*ASSIGNMENT*. Output all of the entries exactly as written.

Entries taken from a collection
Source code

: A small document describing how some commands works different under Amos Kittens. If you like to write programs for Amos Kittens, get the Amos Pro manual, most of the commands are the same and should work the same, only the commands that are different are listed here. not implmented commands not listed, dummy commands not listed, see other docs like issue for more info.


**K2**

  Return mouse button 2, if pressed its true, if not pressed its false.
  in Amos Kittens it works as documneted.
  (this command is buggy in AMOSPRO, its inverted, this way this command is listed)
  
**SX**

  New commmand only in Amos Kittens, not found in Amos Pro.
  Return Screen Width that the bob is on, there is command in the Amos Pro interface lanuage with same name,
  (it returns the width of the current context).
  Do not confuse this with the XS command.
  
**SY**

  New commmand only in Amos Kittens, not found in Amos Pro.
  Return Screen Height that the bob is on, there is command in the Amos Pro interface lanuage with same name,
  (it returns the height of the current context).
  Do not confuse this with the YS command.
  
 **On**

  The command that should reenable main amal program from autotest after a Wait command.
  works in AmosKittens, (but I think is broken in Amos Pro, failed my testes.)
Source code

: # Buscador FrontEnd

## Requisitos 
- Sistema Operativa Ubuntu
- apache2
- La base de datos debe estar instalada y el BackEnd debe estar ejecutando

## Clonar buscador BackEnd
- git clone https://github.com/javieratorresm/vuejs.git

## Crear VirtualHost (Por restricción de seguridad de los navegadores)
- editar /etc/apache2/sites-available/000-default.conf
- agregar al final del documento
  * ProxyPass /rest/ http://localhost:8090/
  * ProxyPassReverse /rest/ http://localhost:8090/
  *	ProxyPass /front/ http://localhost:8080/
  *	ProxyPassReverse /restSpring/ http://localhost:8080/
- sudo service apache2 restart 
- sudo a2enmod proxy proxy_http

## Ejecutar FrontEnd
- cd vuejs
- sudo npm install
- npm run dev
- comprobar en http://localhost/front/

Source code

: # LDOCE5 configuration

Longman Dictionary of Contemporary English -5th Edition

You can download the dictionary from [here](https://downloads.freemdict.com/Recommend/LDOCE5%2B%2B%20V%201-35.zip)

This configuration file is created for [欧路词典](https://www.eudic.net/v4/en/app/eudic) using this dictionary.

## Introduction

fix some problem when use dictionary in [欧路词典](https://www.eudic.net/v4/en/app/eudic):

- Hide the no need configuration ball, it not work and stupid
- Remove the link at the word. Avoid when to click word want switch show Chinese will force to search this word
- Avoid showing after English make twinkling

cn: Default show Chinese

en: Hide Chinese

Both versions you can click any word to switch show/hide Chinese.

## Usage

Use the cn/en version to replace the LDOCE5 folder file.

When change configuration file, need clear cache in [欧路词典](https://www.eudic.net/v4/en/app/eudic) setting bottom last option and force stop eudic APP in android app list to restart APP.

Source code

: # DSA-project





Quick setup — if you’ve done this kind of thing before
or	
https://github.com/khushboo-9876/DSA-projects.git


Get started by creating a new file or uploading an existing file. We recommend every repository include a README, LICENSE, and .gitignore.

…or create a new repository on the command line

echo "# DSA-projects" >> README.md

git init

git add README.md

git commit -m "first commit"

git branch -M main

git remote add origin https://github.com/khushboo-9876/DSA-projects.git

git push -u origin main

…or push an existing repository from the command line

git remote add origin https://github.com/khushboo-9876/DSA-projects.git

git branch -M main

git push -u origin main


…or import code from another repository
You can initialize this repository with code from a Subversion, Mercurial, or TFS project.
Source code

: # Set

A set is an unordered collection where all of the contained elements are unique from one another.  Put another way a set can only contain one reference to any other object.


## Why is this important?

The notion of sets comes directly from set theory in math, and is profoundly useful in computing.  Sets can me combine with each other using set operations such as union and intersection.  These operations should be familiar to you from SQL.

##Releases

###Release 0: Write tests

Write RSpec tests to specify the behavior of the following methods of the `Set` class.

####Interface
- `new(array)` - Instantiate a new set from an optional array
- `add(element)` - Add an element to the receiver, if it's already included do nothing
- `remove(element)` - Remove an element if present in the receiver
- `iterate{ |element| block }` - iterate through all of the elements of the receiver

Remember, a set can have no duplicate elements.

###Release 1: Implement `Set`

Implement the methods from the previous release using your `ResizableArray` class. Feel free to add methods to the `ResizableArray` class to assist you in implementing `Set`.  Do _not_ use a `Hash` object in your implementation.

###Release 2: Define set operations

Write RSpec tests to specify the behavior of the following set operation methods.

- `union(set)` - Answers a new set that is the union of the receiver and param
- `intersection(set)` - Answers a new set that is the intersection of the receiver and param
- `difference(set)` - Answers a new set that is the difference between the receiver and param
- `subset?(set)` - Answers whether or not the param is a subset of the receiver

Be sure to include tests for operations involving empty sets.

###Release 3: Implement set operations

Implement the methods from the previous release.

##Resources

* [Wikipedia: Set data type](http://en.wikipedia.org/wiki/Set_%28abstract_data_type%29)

*OUTPUT*.
Source code

: A small document describing how some commands works different under Amos Kittens. If you like to write programs for Amos Kittens, get the Amos Pro manual, most of the commands are the same and should work the same, only the commands that are different are listed here. not implmented commands not listed, dummy commands not listed, see other docs like issue for more info.


**K2**

  Return mouse button 2, if pressed its true, if not pressed its false.
  in Amos Kittens it works as documneted.
  (this command is buggy in AMOSPRO, its inverted, this way this command is listed)
  
**SX**

  New commmand only in Amos Kittens, not found in Amos Pro.
  Return Screen Width that the bob is on, there is command in the Amos Pro interface lanuage with same name,
  (it returns the width of the current context).
  Do not confuse this with the XS command.
  
**SY**

  New commmand only in Amos Kittens, not found in Amos Pro.
  Return Screen Height that the bob is on, there is command in the Amos Pro interface lanuage with same name,
  (it returns the height of the current context).
  Do not confuse this with the YS command.
  
 **On**

  The command that should reenable main amal program from autotest after a Wait command.
  works in AmosKittens, (but I think is broken in Amos Pro, failed my testes.)
Source code

: # Buscador FrontEnd

## Requisitos 
- Sistema Operativa Ubuntu
- apache2
- La base de datos debe estar instalada y el BackEnd debe estar ejecutando

## Clonar buscador BackEnd
- git clone https://github.com/javieratorresm/vuejs.git

## Crear VirtualHost (Por restricción de seguridad de los navegadores)
- editar /etc/apache2/sites-available/000-default.conf
- agregar al final del documento
  * ProxyPass /rest/ http://localhost:8090/
  * ProxyPassReverse /rest/ http://localhost:8090/
  *	ProxyPass /front/ http://localhost:8080/
  *	ProxyPassReverse /restSpring/ http://localhost:8080/
- sudo service apache2 restart 
- sudo a2enmod proxy proxy_http

## Ejecutar FrontEnd
- cd vuejs
- sudo npm install
- npm run dev
- comprobar en http://localhost/front/

Source code

: # LDOCE5 configuration

Longman Dictionary of Contemporary English -5th Edition

You can download the dictionary from [here](https://downloads.freemdict.com/Recommend/LDOCE5%2B%2B%20V%201-35.zip)

This configuration file is created for [欧路词典](https://www.eudic.net/v4/en/app/eudic) using this dictionary.

## Introduction

fix some problem when use dictionary in [欧路词典](https://www.eudic.net/v4/en/app/eudic):

- Hide the no need configuration ball, it not work and stupid
- Remove the link at the word. Avoid when to click word want switch show Chinese will force to search this word
- Avoid showing after English make twinkling

cn: Default show Chinese

en: Hide Chinese

Both versions you can click any word to switch show/hide Chinese.

## Usage

Use the cn/en version to replace the LDOCE5 folder file.

When change configuration file, need clear cache in [欧路词典](https://www.eudic.net/v4/en/app/eudic) setting bottom last option and force stop eudic APP in android app list to restart APP.

Source code

: # DSA-project





Quick setup — if you’ve done this kind of thing before
or	
https://github.com/khushboo-9876/DSA-projects.git


Get started by creating a new file or uploading an existing file. We recommend every repository include a README, LICENSE, and .gitignore.

…or create a new repository on the command line

echo "# DSA-projects" >> README.md

git init

git add README.md

git commit -m "first commit"

git branch -M main

git remote add origin https://github.com/khushboo-9876/DSA-projects.git

git push -u origin main

…or push an existing repository from the command line

git remote add origin https://github.com/khushboo-9876/DSA-projects.git

git branch -M main

git push -u origin main


…or import code from another repository
You can initialize this repository with code from a Subversion, Mercurial, or TFS project.
Source code

: # Set

A set is an unordered collection where all of the contained elements are unique from one another.  Put another way a set can only contain one reference to any other object.


## Why is this important?

The notion of sets comes directly from set theory in math, and is profoundly useful in computing.  Sets can me combine with each other using set operations such as union and intersection.  These operations should be familiar to you from SQL.

##Releases

###Release 0: Write tests

Write RSpec tests to specify the behavior of the following methods of the `Set` class.

####Interface
- `new(array)` - Instantiate a new set from an optional array
- `add(element)` - Add an element to the receiver, if it's already included do nothing
- `remove(element)` - Remove an element if present in the receiver
- `iterate{ |element| block }` - iterate through all of the elements of the receiver

Remember, a set can have no duplicate elements.

###Release 1: Implement `Set`

Implement the methods from the previous release using your `ResizableArray` class. Feel free to add methods to the `ResizableArray` class to assist you in implementing `Set`.  Do _not_ use a `Hash` object in your implementation.

###Release 2: Define set operations

Write RSpec tests to specify the behavior of the following set operation methods.

- `union(set)` - Answers a new set that is the union of the receiver and param
- `intersection(set)` - Answers a new set that is the intersection of the receiver and param
- `difference(set)` - Answers a new set that is the difference between the receiver and param
- `subset?(set)` - Answers whether or not the param is a subset of the receiver

Be sure to include tests for operations involving empty sets.

###Release 3: Implement set operations

Implement the methods from the previous release.

##Resources

* [Wikipedia: Set data type](http://en.wikipedia.org/wiki/Set_%28abstract_data_type%29)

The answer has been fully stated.